The entries shown here must be retyped in full, with no pictures included.

(EXTRACTED RECORDS begins)

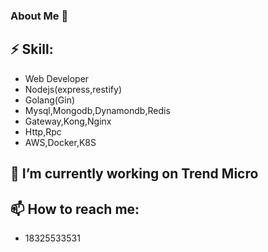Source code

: ### About Me 👋

<!--
**yuhangwu97/yuhangwu97** is a ✨ _special_ ✨ repository because its `README.md` (this file) appears on your GitHub profile.

Here are some ideas to get you started:

- 🔭 I’m currently working on ...
- 🌱 I’m currently learning ...
- 👯 I’m looking to collaborate on ...
- 🤔 I’m looking for help with ...
- 💬 Ask me about ...
- 📫 How to reach me: ...
- 😄 Pronouns: ...
- ⚡ Fun fact: ...
-->
## ⚡ Skill:
- Web Developer
- Nodejs(express,restify)
- Golang(Gin)
- Mysql,Mongodb,Dynamondb,Redis
- Gateway,Kong,Nginx
- Http,Rpc
- AWS,Docker,K8S

## 🔭 I’m currently working on Trend Micro

## 📫 How to reach me:
- 18325533531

(EXTRACTED RECORDS ends)

_ANSWER SECTION_
Source code

: ### About Me 👋

<!--
**yuhangwu97/yuhangwu97** is a ✨ _special_ ✨ repository because its `README.md` (this file) appears on your GitHub profile.

Here are some ideas to get you started:

- 🔭 I’m currently working on ...
- 🌱 I’m currently learning ...
- 👯 I’m looking to collaborate on ...
- 🤔 I’m looking for help with ...
- 💬 Ask me about ...
- 📫 How to reach me: ...
- 😄 Pronouns: ...
- ⚡ Fun fact: ...
-->
## ⚡ Skill:
- Web Developer
- Nodejs(express,restify)
- Golang(Gin)
- Mysql,Mongodb,Dynamondb,Redis
- Gateway,Kong,Nginx
- Http,Rpc
- AWS,Docker,K8S

## 🔭 I’m currently working on Trend Micro

## 📫 How to reach me:
- 18325533531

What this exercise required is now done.